**Prompt:** Work out how many lines of the data hold the string "colon", and reply with that number alone.

(Dataset entries)
━━━━━━━━━━━━━━━━━━━━

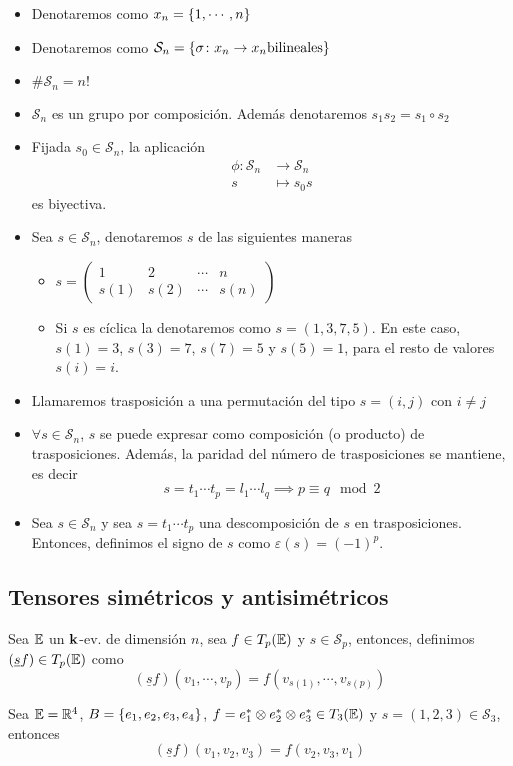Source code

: \begin{itemize}
	\item Denotaremos como $x_n = \left\{1, \cdots, n\right\}$
	\item Denotaremos como $\mathcal{S}_n =\left\{\sigma\colon x_n \to
		x_n \text{bilineales}\right\}$
	\item $\#\mathcal{S}_n= n!$
	\item $\mathcal{S}_n$ es un grupo por composición. Además denotaremos
		$s_1 s_2 = s_1 \circ s_2$
	\item Fijada $s_0 \in \mathcal{S}_n$, la aplicación
		\[
			\begin{aligned}
				\phi \colon \mathcal{S}_n &\to \mathcal{S}_n \\
				s &\mapsto s_0s
			\end{aligned}
		\]
		es biyectiva.
	\item Sea $s \in \mathcal{S}_n$, denotaremos $s$  de las siguientes maneras
		\begin{itemize}
			\item $s = \begin{pmatrix}
				1 & 2 & \cdots & n \\
				s(1) & s(2) & \cdots & s(n)
			\end{pmatrix}$
			\item Si $s$ es cíclica la denotaremos como $s = (1,3,7,5)$. En este
			caso, $s(1)=3$, $s(3)=7$, $s(7)=5$ y $s(5)=1$, para el resto de valores
			$s(i)=i$.
		\end{itemize}
	\item Llamaremos trasposición a una permutación del tipo $s=(i,j)$ con
		$i \neq j$
	\item $\forall s \in \mathcal{S}_n$, $s$ se puede expresar como composición
		(o producto) de trasposiciones. Además, la paridad del número de
		trasposiciones se mantiene, es decir
		\[
			s = t_1 \cdots t_p = l_1 \cdots l_q \implies p \equiv q \mod 2
		\]
	\item Sea $s \in \mathcal{S}_n$ y sea $s=t_1 \cdots t_p$ una descomposición de
		$s$ en trasposiciones. Entonces, definimos el signo de $s$ como 
		$\varepsilon(s) = (-1)^p$.
\end{itemize}

\subsection{Tensores simétricos y antisimétricos}

\begin{defi}
	Sea $\mathbb{E}$ un $\mathbf{k}$-ev. de dimensión $n$, sea $f \in T_p(\mathbb{E})$ y $s \in\mathcal{S}_p$,
	entonces, definimos $(\underline{s}f) \in T_p(\mathbb{E})$ como
	\[
		(\underline{s}f)(v_1, \cdots, v_p) = f(v_{s(1)}, \cdots, v_{s(p)})
	\]
\end{defi}
\begin{example}
	Sea $\mathbb{E} = \mathbb{R}^4$, $B = \left\{e_1, e_2, e_3, e_4\right\}$, $f = e_1^* \otimes e_2^*
	\otimes e_3^* \in T_3(\mathbb{E})$ y $s = (1,2,3) \in \mathcal{S}_3$, entonces
	\[
		(\underline{s}f)(v_1,v_2,v_3) = f(v_2,v_3,v_1)
	\]
\end{example}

━━━━━━━━━━━━━━━━━━━━

**Written solution:** 2